Jet fuel price spikes not as bad as feared
23 / 09 / 2019
By Damian Brett
Spikes in the price of jet fuel following attacks on Saudi Arabian facilities earlier this month were not as bad as feared as crude oil was trading only fractionally higher by the end of last week.
According to the weekly IATA-Platts Jet Fuel Price Index, the cost per gallon of aircraft fuel was on Friday up 8.5% compared with a week earlier, while prices were 9.3% lower than a year ago.
A Platts Insight report said that “instead of an oil shock spiraling out of control after prices initially surged by a record 20%, crude was trading on Friday only fractionally higher than its $64/b year-to-date moving average”.

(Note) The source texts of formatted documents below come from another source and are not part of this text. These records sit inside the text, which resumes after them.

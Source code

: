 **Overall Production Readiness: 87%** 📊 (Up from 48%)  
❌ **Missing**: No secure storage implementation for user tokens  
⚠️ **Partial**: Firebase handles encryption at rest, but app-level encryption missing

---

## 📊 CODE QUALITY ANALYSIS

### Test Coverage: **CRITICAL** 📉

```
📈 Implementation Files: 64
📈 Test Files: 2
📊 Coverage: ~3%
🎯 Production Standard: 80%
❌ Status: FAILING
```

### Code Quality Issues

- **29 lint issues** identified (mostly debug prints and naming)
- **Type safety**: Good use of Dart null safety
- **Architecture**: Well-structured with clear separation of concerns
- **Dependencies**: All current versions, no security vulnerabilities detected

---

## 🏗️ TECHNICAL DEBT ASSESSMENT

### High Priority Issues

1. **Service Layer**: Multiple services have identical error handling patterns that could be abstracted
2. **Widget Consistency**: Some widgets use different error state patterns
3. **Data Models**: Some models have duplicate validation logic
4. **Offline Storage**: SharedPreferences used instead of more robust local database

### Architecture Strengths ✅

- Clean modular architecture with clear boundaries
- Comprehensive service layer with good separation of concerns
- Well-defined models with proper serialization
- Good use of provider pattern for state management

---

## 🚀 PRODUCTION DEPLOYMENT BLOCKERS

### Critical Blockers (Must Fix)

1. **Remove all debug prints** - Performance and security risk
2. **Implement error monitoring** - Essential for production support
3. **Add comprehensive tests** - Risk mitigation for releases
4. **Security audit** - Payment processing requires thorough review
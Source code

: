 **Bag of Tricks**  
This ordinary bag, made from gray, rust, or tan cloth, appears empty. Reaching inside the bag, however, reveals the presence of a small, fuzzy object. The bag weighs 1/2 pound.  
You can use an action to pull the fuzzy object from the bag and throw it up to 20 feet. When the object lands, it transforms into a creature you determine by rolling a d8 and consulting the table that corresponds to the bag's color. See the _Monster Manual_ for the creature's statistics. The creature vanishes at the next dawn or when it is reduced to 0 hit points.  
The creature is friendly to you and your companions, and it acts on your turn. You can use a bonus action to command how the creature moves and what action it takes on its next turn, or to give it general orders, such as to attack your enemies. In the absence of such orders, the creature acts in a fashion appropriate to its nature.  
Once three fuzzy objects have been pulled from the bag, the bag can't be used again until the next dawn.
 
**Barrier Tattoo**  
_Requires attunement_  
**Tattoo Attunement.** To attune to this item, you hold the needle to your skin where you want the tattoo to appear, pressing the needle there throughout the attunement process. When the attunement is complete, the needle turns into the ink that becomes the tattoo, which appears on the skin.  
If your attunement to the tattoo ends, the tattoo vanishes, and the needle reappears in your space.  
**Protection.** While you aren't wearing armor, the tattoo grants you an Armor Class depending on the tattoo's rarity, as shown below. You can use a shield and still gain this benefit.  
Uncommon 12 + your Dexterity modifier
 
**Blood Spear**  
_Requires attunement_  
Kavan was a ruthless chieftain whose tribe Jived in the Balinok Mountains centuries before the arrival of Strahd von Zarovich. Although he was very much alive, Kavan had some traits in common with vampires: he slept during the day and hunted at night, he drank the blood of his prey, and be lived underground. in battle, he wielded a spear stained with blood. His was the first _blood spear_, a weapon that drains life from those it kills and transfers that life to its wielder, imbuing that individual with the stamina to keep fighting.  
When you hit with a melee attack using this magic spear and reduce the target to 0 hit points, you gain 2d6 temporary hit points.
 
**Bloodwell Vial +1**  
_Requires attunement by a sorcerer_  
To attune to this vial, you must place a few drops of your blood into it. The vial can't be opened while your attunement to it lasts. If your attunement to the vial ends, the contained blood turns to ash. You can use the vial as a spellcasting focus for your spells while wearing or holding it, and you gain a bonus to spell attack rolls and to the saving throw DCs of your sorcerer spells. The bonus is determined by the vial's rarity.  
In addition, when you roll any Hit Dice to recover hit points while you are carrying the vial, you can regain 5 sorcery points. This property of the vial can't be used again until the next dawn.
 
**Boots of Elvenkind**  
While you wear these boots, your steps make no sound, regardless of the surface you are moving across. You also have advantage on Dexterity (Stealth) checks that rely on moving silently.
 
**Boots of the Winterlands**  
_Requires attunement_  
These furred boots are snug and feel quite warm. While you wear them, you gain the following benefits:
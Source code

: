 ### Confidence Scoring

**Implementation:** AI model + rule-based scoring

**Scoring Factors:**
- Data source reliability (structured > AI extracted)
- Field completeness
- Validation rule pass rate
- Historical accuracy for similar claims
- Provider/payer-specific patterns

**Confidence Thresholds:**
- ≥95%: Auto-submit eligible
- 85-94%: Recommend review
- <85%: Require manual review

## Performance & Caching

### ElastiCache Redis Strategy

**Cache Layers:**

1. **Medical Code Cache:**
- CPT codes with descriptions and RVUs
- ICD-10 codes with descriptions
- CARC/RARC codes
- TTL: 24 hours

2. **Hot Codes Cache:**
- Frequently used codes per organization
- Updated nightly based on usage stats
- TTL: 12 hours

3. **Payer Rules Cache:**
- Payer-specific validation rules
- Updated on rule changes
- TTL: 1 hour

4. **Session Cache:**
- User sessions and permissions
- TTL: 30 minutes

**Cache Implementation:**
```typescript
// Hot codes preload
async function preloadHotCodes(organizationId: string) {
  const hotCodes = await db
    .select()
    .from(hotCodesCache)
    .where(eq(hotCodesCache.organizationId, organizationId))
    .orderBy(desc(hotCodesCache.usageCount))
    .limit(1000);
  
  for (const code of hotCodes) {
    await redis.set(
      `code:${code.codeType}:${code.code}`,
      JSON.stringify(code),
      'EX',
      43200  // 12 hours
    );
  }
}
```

The report said that the relative price stability was down to Saudi Aramco pledging to restore its capacity to 11m barrels per day by the end of the month, after losing half its capacity in the attacks, and the growth in US shale production.
Last week there had been fears of a spike in the cost of air cargo as a result of the attacks.
Freight derivatives broker Freight Investor Services had previously warned: “Given the violence of this increase – with Brent Crude Oil (a key benchmark for jet fuel hedging) climbing as much as 20% in a few minutes on Monday – the pass-over into linked markets (air, container freight) is somewhat inevitable.”